- Directed by: Santiago Menghini
- Written by: Sean Tretta
- Produced by: James Wan; Gary Dauberman; Emile Gladstone;
- Starring: Monica Raymund; Jay Hernandez; Raymond Cruz; Edy Ganem;
- Production companies: New Line Cinema; Atomic Monster; Coin Operated; Latchkey Productions;
- Distributed by: Warner Bros. Pictures
- Release date: February 26, 2027;
- Country: United States
- Language: English

= The Revenge of La Llorona =

The Revenge of La Llorona is an upcoming American supernatural horror film directed by Santiago Menghini and written by Sean Tretta. It is a sequel to the 2019 film The Curse of La Llorona and is based on the Latin American folklore of La Llorona. The film stars Monica Raymund, Jay Hernandez, Raymond Cruz, Edy Ganem, Martín Fajardo, Acston Luca Porto and Avie Porto, with Cruz reprising his role from the first film. While it is not considered an installment in the franchise, the film takes place within The Conjuring Universe.

The Revenge of La Llorona is set to be released in the United States by Warner Bros. Pictures on February 26, 2027.

== Cast ==
- Monica Raymund
- Jay Hernandez
- Raymond Cruz as Rafael Olvera
- Edy Ganem
- Martín Fajardo
- Acston Luca Porto
- Avie Porto

== Production==

=== Development ===
On October 9, 2025, it was announced that Santiago Menghini would direct the film from a script by Sean Tretta, with Monica Raymund, Jay Hernandez, Raymond Cruz, Edy Ganem, Martín Fajardo, Acston Luca Porto and Avie Porto as the lead roles.

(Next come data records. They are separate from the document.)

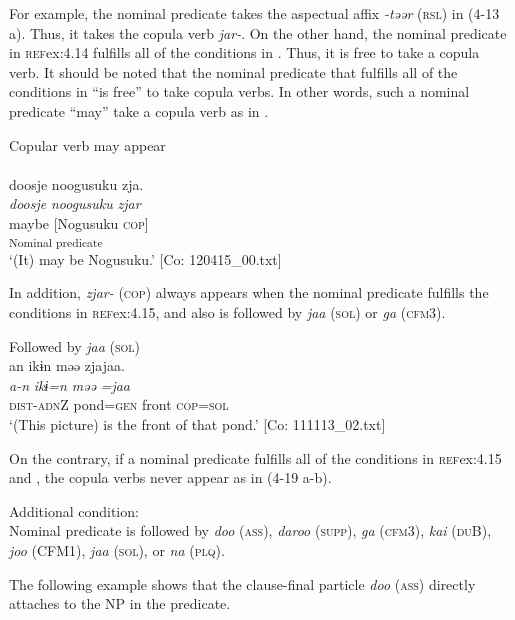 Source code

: For example, the nominal predicate takes the aspectual affix \textit{{}-təər} (\textsc{rsl}) in (4-13 a). Thus, it takes the copula verb \textit{jar-}. On the other hand, the nominal predicate in \textsc{ref}{ex:4.14} fulfills all of the conditions in . Thus, it is free to take a copula verb. It should be noted that the nominal predicate that fulfills all of the conditions in  “is free” to take copula verbs. In other words, such a nominal predicate “may” take a copula verb as in .

\ea  Copular verb may appear \label{ex:4.16}\\\\
\gllll    doosje  noogusuku  zja.\\
    \textit{doosje}  \textit{noogusuku}  \textit{zjar}\\
    maybe  [Nogusuku  \textsc{cop}]\\
      [NP  Copular verb]\textsubscript{Nominal predicate}\\
    \glt     ‘(It) may be Nogusuku.’ [Co: 120415\_00.txt]
\z

  In addition, \textit{zjar-} (\textsc{cop}) always appears when the nominal predicate fulfills the conditions in \textsc{ref}{ex:4.15}, and also is followed by \textit{jaa} (\textsc{sol}) or \textit{ga} (\textsc{cfm}3).

\ea  Followed by \textit{jaa} (\textsc{sol}) \label{ex:4.17}\\
\glll  an  ikɨn  məə  zjajaa.\\
    \textit{a-n}  \textit{ikɨ=n}  \textit{məə}  \textit{=jaa}\\
    \textsc{dist}-\textsc{adn}Z  pond=\textsc{gen}  front  \textsc{cop}=\textsc{sol}\\
    \glt     ‘(This picture) is the front of that pond.’ [Co: 111113\_02.txt]
\z

  On the contrary, if a nominal predicate fulfills all of the conditions in \textsc{ref}{ex:4.15} and , the copula verbs never appear as in (4-19 a-b).

\ea  Additional condition: \label{ex:4.18}\\
  Nominal predicate is followed by \textit{doo} (\textsc{ass}), \textit{daroo} (\textsc{supp}), \textit{ga} (\textsc{cfm}3), \textit{kai} (\textsc{du}B), \textit{joo} (CFM1), \textit{jaa} (\textsc{sol}), or \textit{na} (\textsc{plq}).
\z

The following example shows that the clause-final particle \textit{doo} (\textsc{ass}) directly attaches to the NP in the predicate.

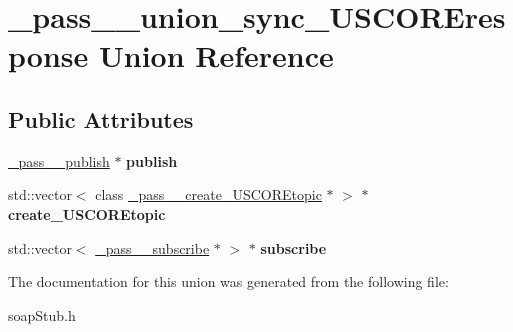 \hypertarget{union__pass____union__sync__USCOREresponse}{
\section{\_\-pass\_\-\_\-union\_\-sync\_\-USCOREresponse Union Reference}
\label{union__pass____union__sync__USCOREresponse}
}
\subsection*{Public Attributes}
\begin{DoxyCompactItemize}
\item 
\hypertarget{union__pass____union__sync__USCOREresponse_a6f2c6f3aadbfbfc8f47dcc568bae37bb}{
\hyperlink{class__pass____publish}{\_\-pass\_\-\_\-publish} $\ast$ {\bfseries publish}}
\label{union__pass____union__sync__USCOREresponse_a6f2c6f3aadbfbfc8f47dcc568bae37bb}

\item 
\hypertarget{union__pass____union__sync__USCOREresponse_a4c6a941bb686a640e081ae08d5cf3983}{
std::vector$<$ class \hyperlink{class__pass____create__USCOREtopic}{\_\-pass\_\-\_\-create\_\-USCOREtopic} $\ast$ $>$ $\ast$ {\bfseries create\_\-USCOREtopic}}
\label{union__pass____union__sync__USCOREresponse_a4c6a941bb686a640e081ae08d5cf3983}

\item 
\hypertarget{union__pass____union__sync__USCOREresponse_a5fa7d687f31a69dd33f5bb50f83d9b52}{
std::vector$<$ \hyperlink{class__pass____subscribe}{\_\-pass\_\-\_\-subscribe} $\ast$ $>$ $\ast$ {\bfseries subscribe}}
\label{union__pass____union__sync__USCOREresponse_a5fa7d687f31a69dd33f5bb50f83d9b52}

\end{DoxyCompactItemize}


The documentation for this union was generated from the following file:\begin{DoxyCompactItemize}
\item 
soapStub.h\end{DoxyCompactItemize}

James Wan, Emile Gladstone, and Gary Dauberman were named as producers.

=== Filming ===
Principal photography began in October 2025 in Buffalo, New York.

==Release==
The Revenge of La Llorona is scheduled to be released by Warner Bros. Pictures in the United States on February 26, 2027. It was previously scheduled to release on April 9, 2027, but swapped releases dates with Panic Carefully.